[Opening Task material section]
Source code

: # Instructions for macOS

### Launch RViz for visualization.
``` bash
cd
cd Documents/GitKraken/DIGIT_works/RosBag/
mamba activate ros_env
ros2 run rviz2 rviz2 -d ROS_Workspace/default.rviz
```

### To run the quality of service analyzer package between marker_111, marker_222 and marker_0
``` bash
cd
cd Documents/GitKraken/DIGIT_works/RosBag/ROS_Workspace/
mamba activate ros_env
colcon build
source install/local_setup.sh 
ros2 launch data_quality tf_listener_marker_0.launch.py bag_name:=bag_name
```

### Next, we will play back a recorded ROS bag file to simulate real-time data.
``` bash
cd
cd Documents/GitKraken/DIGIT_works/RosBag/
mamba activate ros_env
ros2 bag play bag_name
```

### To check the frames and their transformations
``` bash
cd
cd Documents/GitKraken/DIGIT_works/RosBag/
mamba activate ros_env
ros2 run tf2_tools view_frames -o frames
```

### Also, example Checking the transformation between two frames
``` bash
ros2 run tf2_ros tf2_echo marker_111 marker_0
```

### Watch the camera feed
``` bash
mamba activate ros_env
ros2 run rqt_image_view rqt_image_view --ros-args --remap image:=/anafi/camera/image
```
[Closing Task material section]
[Opening Task material section]
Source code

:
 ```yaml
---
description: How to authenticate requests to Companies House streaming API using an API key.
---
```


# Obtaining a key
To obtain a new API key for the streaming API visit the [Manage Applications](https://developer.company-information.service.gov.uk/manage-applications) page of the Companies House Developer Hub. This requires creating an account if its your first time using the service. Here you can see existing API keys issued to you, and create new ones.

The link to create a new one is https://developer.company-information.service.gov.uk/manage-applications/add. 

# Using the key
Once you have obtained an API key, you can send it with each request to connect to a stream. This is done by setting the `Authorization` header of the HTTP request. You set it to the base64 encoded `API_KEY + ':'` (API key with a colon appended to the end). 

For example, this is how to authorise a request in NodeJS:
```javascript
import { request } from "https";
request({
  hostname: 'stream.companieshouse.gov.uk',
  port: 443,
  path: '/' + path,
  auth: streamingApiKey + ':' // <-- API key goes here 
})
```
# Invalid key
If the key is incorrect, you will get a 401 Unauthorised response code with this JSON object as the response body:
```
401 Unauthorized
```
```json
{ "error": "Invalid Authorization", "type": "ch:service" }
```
[Closing Task material section]
[Opening Task material section]
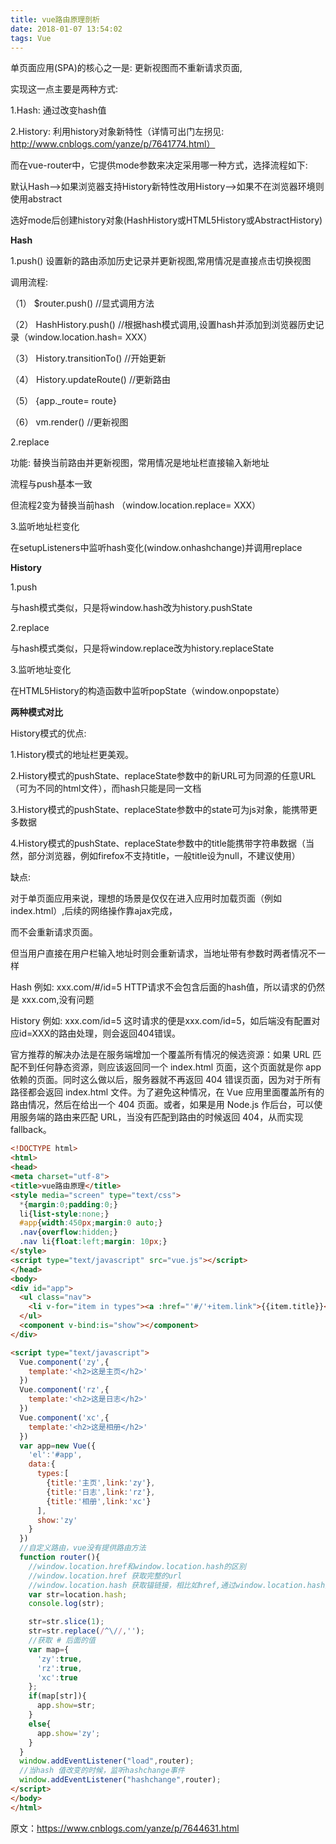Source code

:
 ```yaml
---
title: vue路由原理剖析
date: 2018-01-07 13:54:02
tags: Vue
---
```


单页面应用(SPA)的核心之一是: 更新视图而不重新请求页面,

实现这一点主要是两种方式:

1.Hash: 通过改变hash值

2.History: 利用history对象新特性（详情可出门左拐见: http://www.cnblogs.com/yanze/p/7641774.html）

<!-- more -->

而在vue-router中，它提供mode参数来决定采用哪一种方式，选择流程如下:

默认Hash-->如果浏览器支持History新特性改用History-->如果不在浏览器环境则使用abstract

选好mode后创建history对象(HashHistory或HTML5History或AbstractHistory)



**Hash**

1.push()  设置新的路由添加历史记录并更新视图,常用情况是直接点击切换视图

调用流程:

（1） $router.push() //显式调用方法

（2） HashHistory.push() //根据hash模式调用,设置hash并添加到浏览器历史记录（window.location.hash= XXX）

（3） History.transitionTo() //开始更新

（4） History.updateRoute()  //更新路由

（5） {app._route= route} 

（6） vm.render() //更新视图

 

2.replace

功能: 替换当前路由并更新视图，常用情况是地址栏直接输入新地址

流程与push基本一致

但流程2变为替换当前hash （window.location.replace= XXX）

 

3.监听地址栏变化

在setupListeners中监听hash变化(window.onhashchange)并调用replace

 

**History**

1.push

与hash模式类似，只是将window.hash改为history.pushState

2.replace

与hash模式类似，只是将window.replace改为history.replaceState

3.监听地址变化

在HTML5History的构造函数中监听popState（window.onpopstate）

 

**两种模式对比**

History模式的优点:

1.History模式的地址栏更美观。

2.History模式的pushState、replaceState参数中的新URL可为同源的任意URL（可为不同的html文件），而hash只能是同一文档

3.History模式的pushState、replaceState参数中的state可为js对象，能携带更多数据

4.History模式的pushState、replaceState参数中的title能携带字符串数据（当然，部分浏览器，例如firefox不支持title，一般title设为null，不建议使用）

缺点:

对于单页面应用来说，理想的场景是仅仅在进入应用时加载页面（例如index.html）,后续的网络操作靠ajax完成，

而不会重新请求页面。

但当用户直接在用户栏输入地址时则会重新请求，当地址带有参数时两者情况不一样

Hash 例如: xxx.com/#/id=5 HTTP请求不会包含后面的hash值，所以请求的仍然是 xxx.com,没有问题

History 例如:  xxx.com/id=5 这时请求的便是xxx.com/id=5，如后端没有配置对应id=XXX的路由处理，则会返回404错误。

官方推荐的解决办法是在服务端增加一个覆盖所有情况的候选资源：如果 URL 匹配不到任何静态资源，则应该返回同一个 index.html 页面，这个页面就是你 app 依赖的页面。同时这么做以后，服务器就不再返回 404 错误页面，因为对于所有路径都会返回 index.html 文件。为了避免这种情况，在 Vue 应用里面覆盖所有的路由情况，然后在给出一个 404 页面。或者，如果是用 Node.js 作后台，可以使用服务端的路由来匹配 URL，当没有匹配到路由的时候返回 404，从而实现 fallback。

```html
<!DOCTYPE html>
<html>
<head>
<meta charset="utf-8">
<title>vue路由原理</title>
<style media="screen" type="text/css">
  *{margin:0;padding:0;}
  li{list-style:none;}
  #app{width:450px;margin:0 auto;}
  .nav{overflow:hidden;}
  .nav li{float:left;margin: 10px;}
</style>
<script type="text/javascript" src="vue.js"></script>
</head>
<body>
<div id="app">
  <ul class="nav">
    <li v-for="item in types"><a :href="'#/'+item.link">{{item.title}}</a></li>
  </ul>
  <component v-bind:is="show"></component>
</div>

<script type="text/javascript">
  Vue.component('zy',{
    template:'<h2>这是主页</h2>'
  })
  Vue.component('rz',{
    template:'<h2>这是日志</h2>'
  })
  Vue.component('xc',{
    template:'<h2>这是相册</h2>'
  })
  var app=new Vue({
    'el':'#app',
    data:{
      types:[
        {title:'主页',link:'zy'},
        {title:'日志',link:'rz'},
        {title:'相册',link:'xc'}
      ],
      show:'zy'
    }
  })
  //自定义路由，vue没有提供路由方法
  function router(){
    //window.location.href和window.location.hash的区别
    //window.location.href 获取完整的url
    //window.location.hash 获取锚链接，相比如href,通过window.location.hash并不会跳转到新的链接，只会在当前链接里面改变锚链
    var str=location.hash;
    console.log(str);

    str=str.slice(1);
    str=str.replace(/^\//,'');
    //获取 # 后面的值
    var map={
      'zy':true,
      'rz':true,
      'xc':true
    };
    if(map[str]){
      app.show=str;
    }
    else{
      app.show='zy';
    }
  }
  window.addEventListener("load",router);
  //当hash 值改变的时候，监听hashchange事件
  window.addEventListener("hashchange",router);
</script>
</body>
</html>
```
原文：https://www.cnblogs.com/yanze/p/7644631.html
[Closing Task material section]
*Description of the task*: Whenever a line in the entries holds the word "with", copy that line.

*Written reply*:
Once you have obtained an API key, you can send it with each request to connect to a stream. This is done by setting the `Authorization` header of the HTTP request. You set it to the base64 encoded `API_KEY + ':'` (API key with a colon appended to the end). 
If the key is incorrect, you will get a 401 Unauthorised response code with this JSON object as the response body:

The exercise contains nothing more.